A ciencia cierta, no se sabía exactamente a cuáles de estas castas pertenecía Jesús Trompetta. Algunos aseguraban que podía haber sido nativo de la Bahía. La impronta hipposa, según estas opiniones, la había adquirido por pura influencia de los primeros migradores de pelilargos, aretes de hueso oscuro y collares de mostacillas. Otros opinaban que Jesús había pisado por primera vez las arenas de la Bahía apenas unos meses antes de los buscadores de un nuevo lugar en el mundo y que venía huyendo por cuestiones de cuchillos y polleras, y que luego se disfrazó de hippie para despistar a sus perseguidores y que terminó por gustarle el disfraz. Dudas estas que probablemente jamás se aclaren debidamente, ya que cuando llegaron los patrulleros de la comisaría de la Bahía para llevárselo preso, Jesús se había prendido fuego adentro de su cabaña. Entonces, los patrulleros de la policía no sirvieron de mucho, apenas para llamar por radio a los bomberos. Se sabe, una cabaña de madera ardiendo en medio del bosque más que una tragedia personal puede transformarse en pocos minutos en una tragedia colectiva. La comunidad entera entró en estado de pánico y todos, politólogos, mercenarios, traficantes, poetas y fumancheros putearon a Jesús al mismo tiempo y de cientos de formas diferentes, y, también es cierto, sin importarles demasiado si el asesino-suicida había llegado del desierto en medio de una caravana errante o había nacido en la copa de una araucaria del bosque.

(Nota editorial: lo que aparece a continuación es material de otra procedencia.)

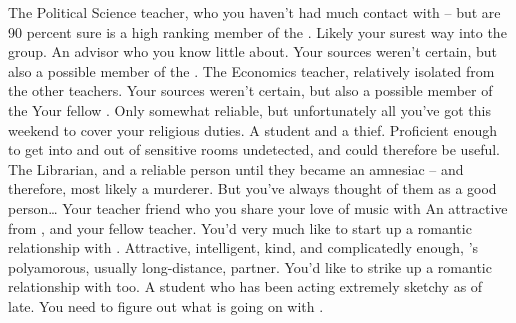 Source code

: \documentclass[char]{GL2020}
\begin{document}
\begin{itemz}[Notes]
	\item 
\end{itemz}

\begin{contacts}
	\contact{\cChupInventor{}} The Political Science teacher, who you haven’t had much contact with -- but are 90 percent sure is a high ranking member of the \pGoaties{}. Likely your surest way into the group.
\contact{\cWildCard{}} An advisor who you know little about. Your sources weren’t certain, but also a possible member of the \pGoaties{}. 
	\contact{\cChupSecond{}} The Economics teacher, relatively isolated from the other teachers. Your sources weren’t certain, but also a possible member of the \pGoaties{}
	\contact{\cHedonist{}} Your fellow \pFarm{} \cHedonist{\cleric}. Only somewhat reliable, but unfortunately all you’ve got this weekend to cover your religious duties. 
	\contact{\cPirateChild{}} A student and a thief. Proficient enough to get into and out of sensitive rooms undetected, and could therefore be useful.  
	\contact{\cLibrarian{}} The Librarian, and a reliable person until they became an amnesiac -- and therefore, most likely a murderer. But you’ve always thought of them as a good person\ldots 
	\contact{\cMusic{}} Your teacher friend who you share your love of music with 
\contact{\cBeetle{}} An attractive \cBeetle{\cleric} from \pTech{}, and your fellow teacher. You’d very much like to start up a romantic relationship with \cBeetle{\them}.
	\contact{\cJuniorStatesman{}} Attractive, intelligent, kind, and complicatedly enough, \cBeetle{}’s polyamorous, usually long-distance, partner. You’d like to strike up a romantic relationship with \cJuniorStatesman{\them} too.
	\contact{\cLibAssist{}} A \cFarm{} student who has been acting extremely sketchy as of late. You need to figure out what is going on with \cLibAssist{\them}.
\end{contacts}
\end{document}
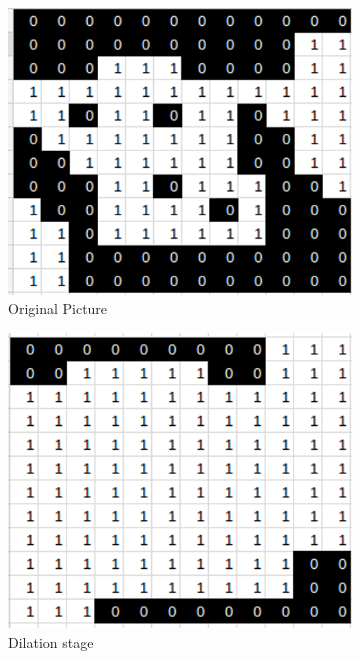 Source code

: \documentclass[11pt]{report}
\begin{document}
\begin{figure}
	\centering
	\begin{subfigure}{.32\textwidth}
		\centering
		\includegraphics[scale=0.27]{pics/closing_o}
		\caption{Original Picture}
	\end{subfigure}
	\hfill
	\begin{subfigure}{.32\textwidth}
		\centering
		\includegraphics[scale=0.27]{pics/closing_d}
		\caption{Dilation stage}
	\end{subfigure}
	\hfill
	\begin{subfigure}{.32\textwidth}

\end{subfigure}
\end{figure}
\end{document}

Por suerte, el incendio fue frenado a tiempo, pero esta fue la primera desgracia importante que soportó la Bahía, hace alrededor de treinta años. De Jesús Trompetta sólo quedó un revoltijo de huesos ennegrecidos y un insoportable olor a carne chamuscada. Sobre su lápida además descansa un gran signo de interrogación: la historia de su vida aún no desentrañada por los pobladores de la Bahía. Los escasos historiadores de los bares de la playa prefieren tomar enormes vasos de cerveza con ginebra y pelar maní y ostras. Gente holgazana si la hay. Como perros callejeros en busca de una caricia, aquí lamieron la sal áspera del mar; se tragaron el viento marítimo como si fuera el mejor ron y sufrieron la arena en los ojos como si fuera la más lacrimógena de las telenovelas mexicanas.

Aquí adentro se forjó algo así como una nueva raza, profundamente impura y culturalmente mestiza. Se podrían contar cientos de buenas historias. Sobre la de Jesús Trompetta un compañero de la Legión de Escritores de Mierda de la Bahía en este preciso instante está tramando unas cientos de páginas. La escribirá en su momento, si le da la gana, claro, aunque puede ocurrir también que su viejo lanchón sea tragado de un lengüetazo salado por una tormenta de madrugada o derrumbado por una dosis excesiva de diversos alcoholes. O por un amor de adolescente. Se sabe, la historia de Trompetta cuenta con amplias posibilidades de pasar al más oscuro olvido. Lo cierto es que las intenciones por estos lados son las mejores.

Lo único certero es que el día fatal de Jesús fue como una señal. Tres décadas después, las nuevas tragedias comenzaron y concluyeron alrededor del 21 de septiembre de este año, con la nieve, absurdamente, tapizando la playa de blanco.